■ THE INPUT
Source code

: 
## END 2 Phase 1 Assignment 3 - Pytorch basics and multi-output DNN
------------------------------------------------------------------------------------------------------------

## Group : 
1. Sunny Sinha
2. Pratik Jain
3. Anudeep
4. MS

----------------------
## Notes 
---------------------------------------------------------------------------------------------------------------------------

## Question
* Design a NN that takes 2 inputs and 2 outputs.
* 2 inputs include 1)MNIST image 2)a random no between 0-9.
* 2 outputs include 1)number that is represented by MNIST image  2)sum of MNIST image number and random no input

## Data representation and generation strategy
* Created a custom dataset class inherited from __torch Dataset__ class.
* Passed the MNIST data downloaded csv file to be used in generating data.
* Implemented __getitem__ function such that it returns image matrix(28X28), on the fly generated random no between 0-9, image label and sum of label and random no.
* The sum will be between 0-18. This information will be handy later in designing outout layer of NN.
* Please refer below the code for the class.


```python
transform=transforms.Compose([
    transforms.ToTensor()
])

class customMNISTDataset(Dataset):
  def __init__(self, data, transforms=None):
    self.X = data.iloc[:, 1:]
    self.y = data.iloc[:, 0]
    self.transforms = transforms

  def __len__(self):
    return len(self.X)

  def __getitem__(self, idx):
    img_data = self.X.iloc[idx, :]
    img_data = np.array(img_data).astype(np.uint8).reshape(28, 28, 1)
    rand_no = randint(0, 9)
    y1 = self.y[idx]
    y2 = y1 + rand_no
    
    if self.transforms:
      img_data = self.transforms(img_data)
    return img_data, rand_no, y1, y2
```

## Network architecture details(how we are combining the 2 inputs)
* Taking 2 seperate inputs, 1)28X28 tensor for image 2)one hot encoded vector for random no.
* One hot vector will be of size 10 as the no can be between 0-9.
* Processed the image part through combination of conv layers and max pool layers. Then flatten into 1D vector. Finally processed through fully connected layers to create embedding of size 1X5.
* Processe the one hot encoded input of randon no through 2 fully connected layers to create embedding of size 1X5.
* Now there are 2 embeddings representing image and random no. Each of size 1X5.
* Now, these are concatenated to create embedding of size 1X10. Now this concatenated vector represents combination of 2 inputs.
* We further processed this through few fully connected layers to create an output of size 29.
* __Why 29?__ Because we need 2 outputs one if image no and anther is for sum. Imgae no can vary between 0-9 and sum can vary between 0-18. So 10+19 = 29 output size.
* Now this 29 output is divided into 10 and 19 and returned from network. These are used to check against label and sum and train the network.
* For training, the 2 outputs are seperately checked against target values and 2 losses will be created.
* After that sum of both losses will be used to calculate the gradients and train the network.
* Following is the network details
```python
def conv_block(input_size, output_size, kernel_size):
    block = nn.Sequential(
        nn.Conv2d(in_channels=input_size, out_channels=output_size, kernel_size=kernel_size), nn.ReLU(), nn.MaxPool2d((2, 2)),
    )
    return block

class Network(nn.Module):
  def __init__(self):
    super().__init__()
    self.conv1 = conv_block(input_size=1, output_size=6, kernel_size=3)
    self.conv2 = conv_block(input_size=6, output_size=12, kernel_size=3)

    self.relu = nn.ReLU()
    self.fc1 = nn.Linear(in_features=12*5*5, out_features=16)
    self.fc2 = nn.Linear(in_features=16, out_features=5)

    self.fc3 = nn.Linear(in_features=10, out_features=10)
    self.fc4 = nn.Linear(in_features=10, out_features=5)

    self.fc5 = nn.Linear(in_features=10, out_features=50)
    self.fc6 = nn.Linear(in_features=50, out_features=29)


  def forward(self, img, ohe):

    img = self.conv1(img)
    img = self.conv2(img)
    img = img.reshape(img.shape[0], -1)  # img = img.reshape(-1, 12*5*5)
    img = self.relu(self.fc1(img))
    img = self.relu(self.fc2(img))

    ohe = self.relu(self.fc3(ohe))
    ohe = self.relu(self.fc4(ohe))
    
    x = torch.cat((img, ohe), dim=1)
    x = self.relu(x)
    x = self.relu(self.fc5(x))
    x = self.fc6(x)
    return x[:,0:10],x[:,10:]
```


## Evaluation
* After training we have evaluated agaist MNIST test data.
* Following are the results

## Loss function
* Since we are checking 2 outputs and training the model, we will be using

■ YOUR ASSIGNMENT
List every line above that contains the word "inputs".

■ WRITTEN ANSWER
* Design a NN that takes 2 inputs and 2 outputs.
* 2 inputs include 1)MNIST image 2)a random no between 0-9.
## Network architecture details(how we are combining the 2 inputs)
* Taking 2 seperate inputs, 1)28X28 tensor for image 2)one hot encoded vector for random no.
* Now, these are concatenated to create embedding of size 1X10. Now this concatenated vector represents combination of 2 inputs.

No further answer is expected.